* **Saved data entries**
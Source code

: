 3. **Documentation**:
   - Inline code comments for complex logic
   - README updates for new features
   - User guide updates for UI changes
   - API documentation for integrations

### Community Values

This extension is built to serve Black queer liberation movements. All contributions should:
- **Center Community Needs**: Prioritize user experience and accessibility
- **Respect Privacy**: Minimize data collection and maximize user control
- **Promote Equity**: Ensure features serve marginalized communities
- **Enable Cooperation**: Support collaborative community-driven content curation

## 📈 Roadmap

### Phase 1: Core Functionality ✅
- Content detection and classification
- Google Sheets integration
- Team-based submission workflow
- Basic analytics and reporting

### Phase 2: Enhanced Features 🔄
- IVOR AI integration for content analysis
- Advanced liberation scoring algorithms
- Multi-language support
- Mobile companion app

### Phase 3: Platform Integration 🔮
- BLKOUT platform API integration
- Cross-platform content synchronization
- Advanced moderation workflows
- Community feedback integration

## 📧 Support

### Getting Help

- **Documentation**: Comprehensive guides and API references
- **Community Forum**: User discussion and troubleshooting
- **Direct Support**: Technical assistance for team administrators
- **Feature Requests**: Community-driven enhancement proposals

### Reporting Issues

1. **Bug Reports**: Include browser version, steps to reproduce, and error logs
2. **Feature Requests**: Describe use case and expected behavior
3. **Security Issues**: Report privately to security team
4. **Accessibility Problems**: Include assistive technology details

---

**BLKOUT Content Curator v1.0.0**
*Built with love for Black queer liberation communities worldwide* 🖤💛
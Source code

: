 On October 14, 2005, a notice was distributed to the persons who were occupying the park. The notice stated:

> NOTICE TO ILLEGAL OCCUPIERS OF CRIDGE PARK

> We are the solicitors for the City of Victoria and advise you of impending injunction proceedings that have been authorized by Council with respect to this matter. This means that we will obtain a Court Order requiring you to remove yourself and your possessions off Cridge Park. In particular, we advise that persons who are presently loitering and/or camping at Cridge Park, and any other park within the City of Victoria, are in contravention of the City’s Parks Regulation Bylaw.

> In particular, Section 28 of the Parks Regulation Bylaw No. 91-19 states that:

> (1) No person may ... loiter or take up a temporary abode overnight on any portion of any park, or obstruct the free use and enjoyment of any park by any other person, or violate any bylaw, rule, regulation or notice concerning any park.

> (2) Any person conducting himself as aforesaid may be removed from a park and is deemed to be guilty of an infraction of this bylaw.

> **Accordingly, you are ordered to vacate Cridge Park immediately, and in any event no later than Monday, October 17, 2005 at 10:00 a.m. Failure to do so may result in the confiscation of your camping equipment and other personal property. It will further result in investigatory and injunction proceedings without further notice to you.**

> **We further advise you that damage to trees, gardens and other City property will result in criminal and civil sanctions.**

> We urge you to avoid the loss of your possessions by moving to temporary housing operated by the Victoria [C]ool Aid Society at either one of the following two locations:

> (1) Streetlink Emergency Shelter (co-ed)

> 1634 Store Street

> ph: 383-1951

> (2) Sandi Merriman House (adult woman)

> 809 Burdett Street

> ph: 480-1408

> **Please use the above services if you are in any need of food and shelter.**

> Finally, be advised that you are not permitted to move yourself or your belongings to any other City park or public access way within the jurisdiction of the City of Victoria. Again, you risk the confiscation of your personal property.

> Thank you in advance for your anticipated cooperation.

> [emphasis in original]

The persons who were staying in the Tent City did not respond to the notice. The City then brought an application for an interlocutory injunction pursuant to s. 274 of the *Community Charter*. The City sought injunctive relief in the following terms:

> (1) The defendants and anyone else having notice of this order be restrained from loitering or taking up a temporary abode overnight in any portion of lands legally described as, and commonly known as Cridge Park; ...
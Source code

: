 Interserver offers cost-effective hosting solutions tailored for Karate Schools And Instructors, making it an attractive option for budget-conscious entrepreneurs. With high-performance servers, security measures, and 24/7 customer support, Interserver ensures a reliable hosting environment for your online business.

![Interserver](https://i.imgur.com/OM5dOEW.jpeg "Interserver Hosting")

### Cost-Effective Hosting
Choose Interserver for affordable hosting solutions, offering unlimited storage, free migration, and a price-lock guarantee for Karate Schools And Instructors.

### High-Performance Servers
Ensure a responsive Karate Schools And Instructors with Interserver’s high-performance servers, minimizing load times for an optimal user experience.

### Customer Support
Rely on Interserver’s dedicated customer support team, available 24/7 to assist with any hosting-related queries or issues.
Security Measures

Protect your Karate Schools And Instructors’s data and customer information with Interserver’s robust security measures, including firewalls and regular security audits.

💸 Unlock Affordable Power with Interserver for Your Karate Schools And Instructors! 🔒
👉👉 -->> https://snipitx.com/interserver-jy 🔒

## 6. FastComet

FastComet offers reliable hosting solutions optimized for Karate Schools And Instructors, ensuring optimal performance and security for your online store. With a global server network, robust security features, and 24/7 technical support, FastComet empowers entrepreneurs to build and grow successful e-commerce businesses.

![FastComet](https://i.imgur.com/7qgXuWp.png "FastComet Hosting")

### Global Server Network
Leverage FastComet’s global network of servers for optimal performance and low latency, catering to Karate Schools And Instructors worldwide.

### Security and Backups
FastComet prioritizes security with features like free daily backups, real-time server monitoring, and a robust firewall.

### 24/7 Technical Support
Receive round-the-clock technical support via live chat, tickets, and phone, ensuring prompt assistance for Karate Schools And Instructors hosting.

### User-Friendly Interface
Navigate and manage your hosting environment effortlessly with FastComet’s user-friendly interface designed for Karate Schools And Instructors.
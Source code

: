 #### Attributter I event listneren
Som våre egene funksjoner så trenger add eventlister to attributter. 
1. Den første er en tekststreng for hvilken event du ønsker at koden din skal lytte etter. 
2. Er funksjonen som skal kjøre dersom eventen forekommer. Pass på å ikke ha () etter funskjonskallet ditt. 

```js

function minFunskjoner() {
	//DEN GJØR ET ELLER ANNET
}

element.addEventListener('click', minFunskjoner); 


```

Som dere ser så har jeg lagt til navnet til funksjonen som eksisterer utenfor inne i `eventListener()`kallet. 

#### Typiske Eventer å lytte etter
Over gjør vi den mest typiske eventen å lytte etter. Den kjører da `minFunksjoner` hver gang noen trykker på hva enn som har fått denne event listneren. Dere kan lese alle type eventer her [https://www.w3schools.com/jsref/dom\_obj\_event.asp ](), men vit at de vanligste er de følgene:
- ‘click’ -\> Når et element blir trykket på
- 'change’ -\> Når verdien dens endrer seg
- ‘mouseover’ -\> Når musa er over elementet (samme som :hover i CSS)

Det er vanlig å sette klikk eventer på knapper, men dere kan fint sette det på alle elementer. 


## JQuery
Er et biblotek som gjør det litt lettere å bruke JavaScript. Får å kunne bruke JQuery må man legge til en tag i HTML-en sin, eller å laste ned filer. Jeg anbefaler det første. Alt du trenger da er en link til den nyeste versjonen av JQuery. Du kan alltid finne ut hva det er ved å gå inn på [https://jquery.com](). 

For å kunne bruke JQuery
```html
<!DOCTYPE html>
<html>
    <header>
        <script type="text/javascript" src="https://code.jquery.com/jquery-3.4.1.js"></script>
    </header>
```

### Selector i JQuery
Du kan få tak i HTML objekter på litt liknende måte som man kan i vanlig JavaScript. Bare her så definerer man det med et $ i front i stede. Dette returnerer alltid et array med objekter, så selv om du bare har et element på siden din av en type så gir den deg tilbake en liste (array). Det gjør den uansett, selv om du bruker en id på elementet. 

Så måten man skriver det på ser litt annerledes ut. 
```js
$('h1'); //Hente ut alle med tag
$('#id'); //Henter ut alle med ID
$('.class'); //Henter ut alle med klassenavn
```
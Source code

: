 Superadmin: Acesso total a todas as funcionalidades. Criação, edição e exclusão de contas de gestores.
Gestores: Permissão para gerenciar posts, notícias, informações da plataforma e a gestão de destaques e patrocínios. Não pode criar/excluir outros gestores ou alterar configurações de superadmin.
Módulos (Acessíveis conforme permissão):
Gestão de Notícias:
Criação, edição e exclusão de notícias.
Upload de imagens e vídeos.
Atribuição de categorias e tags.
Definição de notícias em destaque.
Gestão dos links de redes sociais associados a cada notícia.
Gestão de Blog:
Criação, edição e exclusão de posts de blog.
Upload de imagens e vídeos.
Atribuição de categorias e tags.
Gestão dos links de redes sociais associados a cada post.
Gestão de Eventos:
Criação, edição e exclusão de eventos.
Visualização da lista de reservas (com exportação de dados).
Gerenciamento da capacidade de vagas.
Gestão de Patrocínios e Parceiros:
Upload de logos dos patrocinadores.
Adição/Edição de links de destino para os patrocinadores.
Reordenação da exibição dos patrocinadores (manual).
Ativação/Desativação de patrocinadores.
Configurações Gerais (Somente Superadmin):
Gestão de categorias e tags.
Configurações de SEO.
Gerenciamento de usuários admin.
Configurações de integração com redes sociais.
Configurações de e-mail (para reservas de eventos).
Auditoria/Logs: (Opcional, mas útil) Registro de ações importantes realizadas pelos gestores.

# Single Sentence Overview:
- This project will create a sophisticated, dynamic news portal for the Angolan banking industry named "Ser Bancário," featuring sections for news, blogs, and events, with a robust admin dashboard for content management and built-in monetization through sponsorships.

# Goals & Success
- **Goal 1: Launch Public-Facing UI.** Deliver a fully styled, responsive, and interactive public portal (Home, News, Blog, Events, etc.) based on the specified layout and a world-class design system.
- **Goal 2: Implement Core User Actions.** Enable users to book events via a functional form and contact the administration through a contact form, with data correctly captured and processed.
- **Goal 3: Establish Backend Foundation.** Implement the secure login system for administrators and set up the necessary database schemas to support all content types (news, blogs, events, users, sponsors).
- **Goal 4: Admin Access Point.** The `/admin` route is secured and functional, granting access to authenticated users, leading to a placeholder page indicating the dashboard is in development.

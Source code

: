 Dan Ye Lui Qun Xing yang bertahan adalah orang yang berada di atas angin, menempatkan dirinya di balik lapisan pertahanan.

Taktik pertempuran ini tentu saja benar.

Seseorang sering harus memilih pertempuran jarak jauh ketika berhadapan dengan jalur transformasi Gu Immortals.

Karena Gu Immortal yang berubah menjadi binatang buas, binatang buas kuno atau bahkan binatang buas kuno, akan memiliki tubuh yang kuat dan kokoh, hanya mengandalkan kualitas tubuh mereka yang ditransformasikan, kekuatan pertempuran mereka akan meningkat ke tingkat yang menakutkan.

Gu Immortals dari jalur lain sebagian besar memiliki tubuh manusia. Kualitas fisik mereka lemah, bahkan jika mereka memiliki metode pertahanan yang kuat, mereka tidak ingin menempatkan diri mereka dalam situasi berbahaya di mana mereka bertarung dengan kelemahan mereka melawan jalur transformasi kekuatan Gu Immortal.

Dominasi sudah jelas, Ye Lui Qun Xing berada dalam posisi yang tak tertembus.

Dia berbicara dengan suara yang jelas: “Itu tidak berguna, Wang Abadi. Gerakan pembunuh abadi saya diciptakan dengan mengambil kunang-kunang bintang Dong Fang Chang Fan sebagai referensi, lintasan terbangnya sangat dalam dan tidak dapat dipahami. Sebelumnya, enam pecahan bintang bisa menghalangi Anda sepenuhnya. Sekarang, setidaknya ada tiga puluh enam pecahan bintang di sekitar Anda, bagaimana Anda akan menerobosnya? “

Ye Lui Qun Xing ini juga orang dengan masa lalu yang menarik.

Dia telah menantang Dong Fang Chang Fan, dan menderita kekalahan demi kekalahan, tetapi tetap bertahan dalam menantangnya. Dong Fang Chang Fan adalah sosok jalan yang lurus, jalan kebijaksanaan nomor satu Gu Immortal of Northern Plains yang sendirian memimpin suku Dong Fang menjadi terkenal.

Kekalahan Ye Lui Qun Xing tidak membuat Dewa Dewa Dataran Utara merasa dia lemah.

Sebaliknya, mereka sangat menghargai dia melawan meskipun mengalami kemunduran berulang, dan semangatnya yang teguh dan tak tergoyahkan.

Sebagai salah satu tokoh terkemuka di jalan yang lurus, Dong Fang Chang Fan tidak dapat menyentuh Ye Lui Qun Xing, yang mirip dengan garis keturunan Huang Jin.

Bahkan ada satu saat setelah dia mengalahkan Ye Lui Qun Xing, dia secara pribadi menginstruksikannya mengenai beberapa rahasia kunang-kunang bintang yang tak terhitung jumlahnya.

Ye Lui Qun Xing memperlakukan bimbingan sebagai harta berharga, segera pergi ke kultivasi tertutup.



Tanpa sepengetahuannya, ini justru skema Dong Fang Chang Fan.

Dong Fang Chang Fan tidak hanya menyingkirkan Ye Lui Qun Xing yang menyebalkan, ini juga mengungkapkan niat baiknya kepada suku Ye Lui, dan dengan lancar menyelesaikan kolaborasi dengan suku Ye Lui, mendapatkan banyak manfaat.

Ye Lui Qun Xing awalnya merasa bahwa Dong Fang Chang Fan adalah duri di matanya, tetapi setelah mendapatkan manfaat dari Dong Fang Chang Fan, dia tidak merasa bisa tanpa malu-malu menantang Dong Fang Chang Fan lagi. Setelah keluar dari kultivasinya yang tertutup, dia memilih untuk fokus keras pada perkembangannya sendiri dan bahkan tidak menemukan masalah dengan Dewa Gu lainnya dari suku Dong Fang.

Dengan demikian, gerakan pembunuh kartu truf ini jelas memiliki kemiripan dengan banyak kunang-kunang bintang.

* **WHAT YOU NEED TO DO**
Give an exact copy of the lines above, from the top of the records to the line that contains "### Community Values", taking in both ends.

* **REPLY TO THE EXERCISE**
Source code

: 3. **Documentation**:
   - Inline code comments for complex logic
   - README updates for new features
   - User guide updates for UI changes
   - API documentation for integrations

### Community Values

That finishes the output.